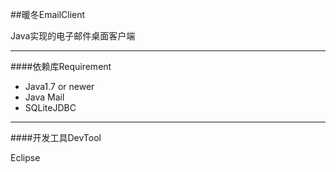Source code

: ##暖冬EmailClient

Java实现的电子邮件桌面客户端

---

####依赖库Requirement

* Java1.7 or newer
* Java Mail
* SQLiteJDBC

---

####开发工具DevTool

Eclipse
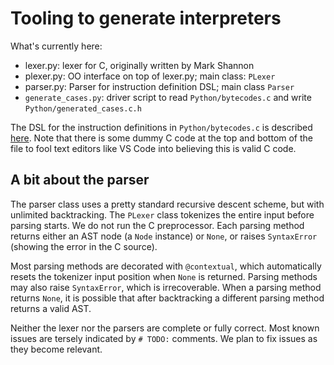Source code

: # Tooling to generate interpreters

What's currently here:

- lexer.py: lexer for C, originally written by Mark Shannon
- plexer.py: OO interface on top of lexer.py; main class: `PLexer`
- parser.py: Parser for instruction definition DSL; main class `Parser`
- `generate_cases.py`: driver script to read `Python/bytecodes.c` and
  write `Python/generated_cases.c.h`

The DSL for the instruction definitions in `Python/bytecodes.c` is described
[here](https://github.com/faster-cpython/ideas/blob/main/3.12/interpreter_definition.md).
Note that there is some dummy C code at the top and bottom of the file
to fool text editors like VS Code into believing this is valid C code.

## A bit about the parser

The parser class uses a pretty standard recursive descent scheme,
but with unlimited backtracking.
The `PLexer` class tokenizes the entire input before parsing starts.
We do not run the C preprocessor.
Each parsing method returns either an AST node (a `Node` instance)
or `None`, or raises `SyntaxError` (showing the error in the C source).

Most parsing methods are decorated with `@contextual`, which automatically
resets the tokenizer input position when `None` is returned.
Parsing methods may also raise `SyntaxError`, which is irrecoverable.
When a parsing method returns `None`, it is possible that after backtracking
a different parsing method returns a valid AST.

Neither the lexer nor the parsers are complete or fully correct.
Most known issues are tersely indicated by `# TODO:` comments.
We plan to fix issues as they become relevant.
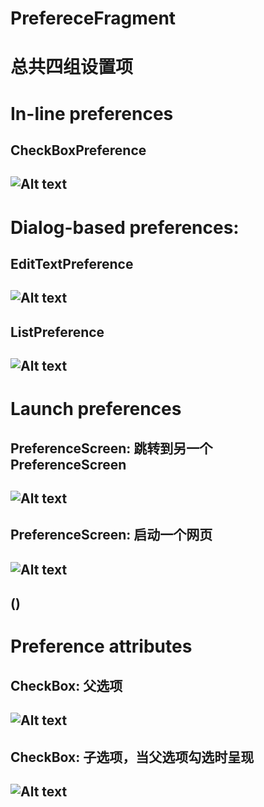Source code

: # PrefereceFragment

总共四组设置项
========
In-line preferences
========
CheckBoxPreference
----------
![Alt text](https://github.com/linylx/PrefereceFragment/blob/master/img/1.jpg)
----------
Dialog-based preferences:
========
EditTextPreference
----------
![Alt text](https://github.com/linylx/PrefereceFragment/blob/master/img/2.jpg)
----------
ListPreference
----------
![Alt text](https://github.com/linylx/PrefereceFragment/blob/master/img/3.jpg)
----------
Launch preferences
========
PreferenceScreen: 跳转到另一个PreferenceScreen
----------
![Alt text](https://github.com/linylx/PrefereceFragment/blob/master/img/4.jpg)
----------
PreferenceScreen: 启动一个网页
----------
![Alt text](https://github.com/linylx/PrefereceFragment/blob/master/img/5.jpg)
----------
(<intent
    android:action="android.intent.action.VIEW"
    android:data="http://www.baidu.com"/>)
----------
Preference attributes
========
CheckBox: 父选项
----------
![Alt text](https://github.com/linylx/PrefereceFragment/blob/master/img/6.jpg)
----------
CheckBox: 子选项，当父选项勾选时呈现
----------
![Alt text](https://github.com/linylx/PrefereceFragment/blob/master/img/7.jpg)
----------
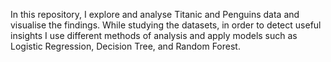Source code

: In this repository, I explore and analyse Titanic and Penguins data and visualise the findings. While studying the datasets, in order to detect useful insights I use different methods of analysis and apply models such as Logistic Regression, Decision Tree, and Random Forest. 

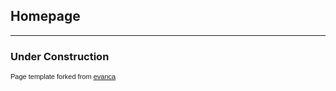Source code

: ## Homepage

---

### Under Construction

<p style="font-size:11px; font-family:Helvetica">Page template forked from <a href="https://github.com/evanca/quick-portfolio">evanca</a></p>
<!-- Remove above link if you don't want to attibute -->
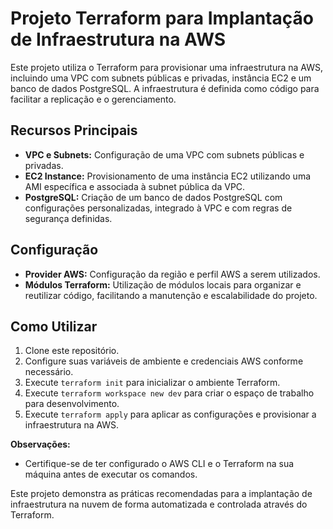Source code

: # Projeto Terraform para Implantação de Infraestrutura na AWS

Este projeto utiliza o Terraform para provisionar uma infraestrutura na AWS, incluindo uma VPC com subnets públicas e privadas, instância EC2 e um banco de dados PostgreSQL. A infraestrutura é definida como código para facilitar a replicação e o gerenciamento.

## Recursos Principais

- **VPC e Subnets:** Configuração de uma VPC com subnets públicas e privadas.
- **EC2 Instance:** Provisionamento de uma instância EC2 utilizando uma AMI específica e associada à subnet pública da VPC.
- **PostgreSQL:** Criação de um banco de dados PostgreSQL com configurações personalizadas, integrado à VPC e com regras de segurança definidas.

## Configuração

- **Provider AWS:** Configuração da região e perfil AWS a serem utilizados.
- **Módulos Terraform:** Utilização de módulos locais para organizar e reutilizar código, facilitando a manutenção e escalabilidade do projeto.

## Como Utilizar

1. Clone este repositório.
2. Configure suas variáveis de ambiente e credenciais AWS conforme necessário.
3. Execute `terraform init` para inicializar o ambiente Terraform.
4. Execute `terraform workspace new dev` para criar o espaço de trabalho para desenvolvimento.
4. Execute `terraform apply` para aplicar as configurações e provisionar a infraestrutura na AWS.

**Observações:**
- Certifique-se de ter configurado o AWS CLI e o Terraform na sua máquina antes de executar os comandos.

Este projeto demonstra as práticas recomendadas para a implantação de infraestrutura na nuvem de forma automatizada e controlada através do Terraform.
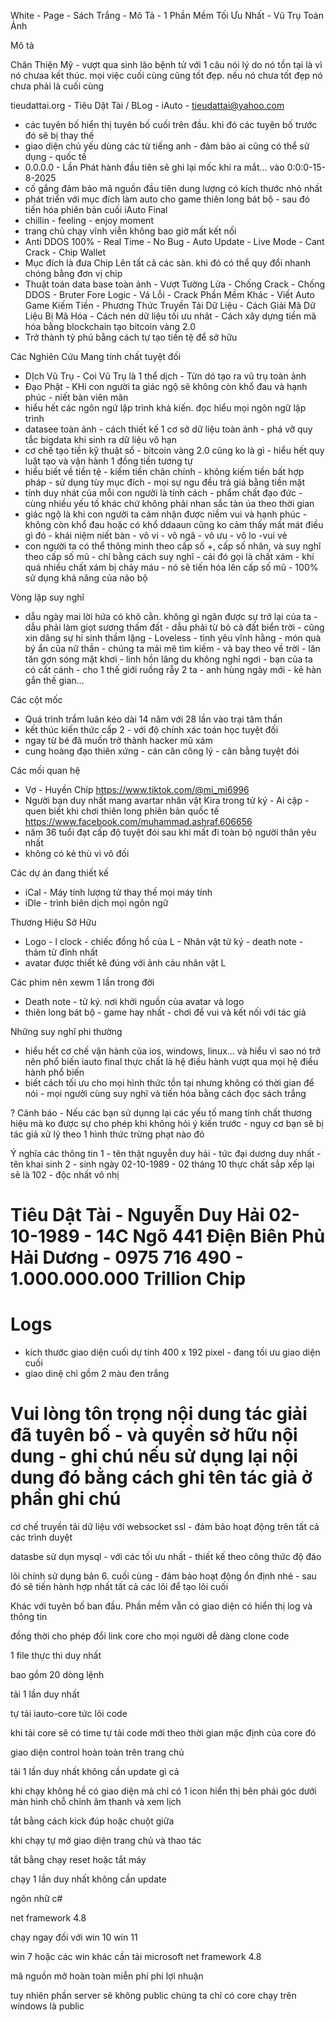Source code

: ﻿White - Page - Sách Trắng - Mô Tả - 1 Phần Mềm Tối Ưu Nhất - Vũ Trụ Toàn Ảnh

 Mô tả

 Chân Thiện Mỹ - vượt qua sinh lão bệnh tử với 1 câu nói lý do nó tồn tại là vì nó chưaa kết thúc. mọi việc cuối cùng cũng tốt đẹp. nếu nó chưa tốt đẹp nó chưa phải là cuối cùng

tieudattai.org - Tiêu Dật Tài / BLog - iAuto - tieudattai@yahoo.com

+ các tuyên bố hiển thị tuyên bố cuối trên đầu. khi đó các tuyên bố trước đó sẽ bị thay thế
+ giao diện chủ yếu dùng các từ tiếng anh - đảm bảo ai cũng có thể sử dụng - quốc tế
+ 0.0.0.0 - Lần Phát hành đầu tiên sẽ ghi lại mốc khi ra mắt... vào 0:0:0-15-8-2025
+ cố gắng đảm bảo mã nguồn đầu tiên dung lượng có kích thước nhỏ nhất
+ phát triển với mục đích làm auto cho game thiên long bát bộ - sau đó tiến hóa phiên bản cuối iAuto Final
+ chillin - feeling - enjoy moment
+ trang chủ chạy vĩnh viễn không bao giờ mất kết nối
+ Anti DDOS 100% - Real Time - No Bug - Auto Update - Live Mode - Cant Crack - Chip Wallet
+ Mục đích là đưa Chip Lên tất cả các sàn. khi đó có thể quy đổi nhanh chóng bằng đơn vị chip
+ Thuật toán data base toàn ảnh - Vượt Tường Lửa - Chống Crack - Chống DDOS - Bruter Fore Logic - Vá Lỗi - Crack Phần Mềm Khác - Viết Auto Game Kiếm Tiền - Phương Thức Truyền Tải Dữ Liệu - Cách Giải Mã Dữ Liệu Bị Mã Hóa - Cách nén dữ liệu tối ưu nhât - Cách xây dựng tiền mã hóa bằng blockchain tạo bitcoin vàng 2.0
+ Trở thành tỷ phú bằng cách tự tạo tiền tệ để sở hữu

Các Nghiên Cứu Mang tính chất tuyệt đối
+ DỊch Vũ Trụ - Coi Vũ Trụ là 1 thể dịch - Từn dó tạo ra vũ trụ toàn ảnh
+ Đạo Phật - KHi con người ta giác ngộ sẽ không còn khổ đau và hạnh phúc - niết bàn viên mãn
+ hiểu hết các ngôn ngứ lập trình khả kiến. đọc hiểu mọi ngôn ngữ lập trình
+ datasee toàn ảnh - cách thiết kế 1 cơ sở dữ liệu toàn ảnh - phá vỡ quy tắc bigdata khi sinh ra dữ liệu vô hạn
+ cơ chế tạo tiền kỹ thuật số - bitcoin vàng 2.0 cũng ko là gì - hiểu hết quy luật tạo và vận hành 1 đồng tiền tương tự
+ hiểu biết về tiền tệ - kiếm tiền chân chính - không kiếm tiền bất hợp pháp - sử dụng tùy mục đích - mọi sự ngu đều trả giá bằng tiền mặt
+ tính duy nhát của mỗi con người là tính cách - phẩm chất đạo đức - cùng nhiều yếu tố khác chứ không phải nhan sắc tàn úa theo thời gian
+ giác ngộ là khi con người ta cảm nhận được niềm vui và hạnh phúc - không còn khổ đau hoặc có khổ ddaaun cũng ko cảm thấy mất mát điều gì đó - khái niệm niết bàn - vô vi - vô ngã - vô ưu - vô lo -vui vẻ
+ con người ta có thể thông minh theo cấp số +, cấp số nhân, và suy nghĩ theo cấp số mũ - chỉ bằng cách suy nghĩ - cái đó gọi là chất xám - khi quá nhiều chất xám bị chảy máu - nó sẽ tiến hóa lên cấp số mũ - 100% sử dụng khả năng của não bộ

Vòng lặp suy nghĩ
- dẫu ngày mai lời hứa có khô cằn. không gì ngăn được sự trở lại của ta - dẫu phải làm giọt sương thấm đất - dẫu phải từ bỏ cả đất biển trời - cũng xin dâng sự hi sinh thầm lặng - Loveless - tình yêu vĩnh hằng - món quà bý ẩn của nữ thần - chúng ta mải mê tìm kiếm - và bay theo về trời - lăn tăn gợn sóng mặt khơi - linh hồn lãng du không nghỉ ngơi - bạn của ta có cất cánh - cho 1 thế giới ruồng rẫy 2 ta - anh hùng ngày mới - kẻ hàn gắn thế gian...

Các cột mốc

- Quá trình trầm luân kéo dài 14 năm với 28 lần vào trại tâm thần
- kết thúc kiến thức cấp 2 - với độ chính xác toán học tuyệt đối
- ngay từ bé đã muốn trở thành hacker mũ xám
- cung hoàng đạo thiên xứng - cán cân công lý - cân bằng tuyệt đói

Các mối quan hệ
- Vợ - Huyền Chíp https://www.tiktok.com/@mi_mi6996
- Người bạn duy nhất mang avartar nhân vật Kira trong tử ký - Ai cập - quen biết khi chơi thiên long phiên bản quốc tế https://www.facebook.com/muhammad.ashraf.606656
- năm 36 tuổi đạt cấp độ tuyệt đói sau khi mất đi toàn bộ người thân yêu nhất
- không có kẻ thù vì vô đối
  
Các dự án đang thiết kế
- iCal - Máy tính lượng tử thay thế mọi máy tính
- iDle - trình biên dịch mọi ngôn ngữ

Thương Hiệu Sở Hữu
- Logo - l clock - chiếc đồng hồ của L - Nhân vật tử ký - death note - thám tử đỉnh nhất
- avatar được thiết kê đúng với ảnh cảu nhân vật L

Các phim nên xewm 1 lần trong đời
- Death note - tử ký. nơi khởi nguồn của avatar và logo
- thiên long bát bộ - game hay nhất - chơi để vui và kết nối với tác giả

Những suy nghĩ phi thường
- hiểu hết cơ chế vận hành của ios, windows, linux... và hiểu vì sao nó trở nên phổ biến iauto final thực chất là hệ điều hành vượt qua mọi hệ điều hành phổ biến
- biết cách tối ưu cho mọi hình thức tồn tại nhưng không có thời gian để nói - mọi người cùng suy nghĩ và tiến hóa bằng cách đọc sách trắng

? Cảnh báo - Nếu các bạn sử dụnng lại các yếu tố mang tính chất thương hiệu mà ko được sự cho phép khi không hỏi ý kiến trước - nguy cơ bạn sẽ bị tác giả xử lý theo 1 hình thức trừng phạt nào đó

Ý nghĩa các thông tin
1 - tên thật nguyễn duy hải - tức đại dương duy nhất - tên khai sinh
2 - sinh ngày 02-10-1989 - 02 tháng 10 thực chất sắp xếp lại sẽ là 102 - độc nhất vô nhị

# Tiêu Dật Tài - Nguyễn Duy Hải 02-10-1989 - 14C Ngõ 441 Điện Biên Phủ Hải Dương - 0975 716 490 - 1.000.000.000 Trillion Chip

# Logs
+ kích thước giao diện cuối dự tính 400 x 192 pixel - đang tối ưu giao diện cuối
+ giao dinệ chỉ gồm 2 màu đen trắng

# Vui lòng tôn trọng nội dung tác giải đã tuyên bố - và quyền sở hữu nội dung - ghi chú nếu sử dụng lại nội dung đó bằng cách ghi tên tác giả ở phần ghi chú

cơ chế truyền tải dữ liệu với websocket ssl - đảm bảo hoạt động trên tất cả các trình duyệt

datasbe sử dụn mysql - với các tối ưu nhất - thiết kế theo công thức độ đáo

lõi chính sử dụng bản 6. cuối cùng - đảm bảo hoạt động ổn định nhé - sau đó sẽ tiến hành hợp nhất tất cả các lõi để tạo lõi cuối

Khác với tuyên bố ban đầu. Phần mềm vẫn có giao diện có hiển thị log và thông tin

đồng thời cho phép đổi link core cho mọi người dễ dàng clone code

1 file thực thi duy nhất

bao gồm 20 dòng lệnh

tải 1 lần duy nhất

tự tải iauto-core tức lõi code

khi tải core sẽ có time tự tải code mới theo thời gian mặc định của core đó

giao diện control hoàn toàn trên trang chủ

tải 1 lần duy nhất không cần update gì cả

khi chạy không hề có giao diện mà chỉ có 1 icon hiển thị bên phải góc dưới màn hình chỗ chỉnh âm thanh và xem lịch


tắt bằng cách kick đúp hoặc chuột giữa

khi chạy tự mở giao diện trang chủ và thao tác

tắt bằng chạy reset hoặc tắt máy

chạy 1 lần duy nhất không cần update

ngôn nhữ c#

net framework 4.8

chạy ngay đối với win 10 win 11

win 7 hoặc các win khác cần tải microsoft net framework 4.8

mã nguồn mở hoàn toàn miễn phí phi lợi nhuận

tuy nhiên phần server sẽ không public chúng ta chỉ có core chạy trên windows là public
_ _ _ _
EXERCISE BRIEF:
Your reply is to repeat, unchanged, the lines above running from the one with "We do not run the C preprocessor." up to and including the one with "Most parsing methods".

THE COMPLETED TASK:
We do not run the C preprocessor.
Each parsing method returns either an AST node (a `Node` instance)
or `None`, or raises `SyntaxError` (showing the error in the C source).

Most parsing methods are decorated with `@contextual`, which automatically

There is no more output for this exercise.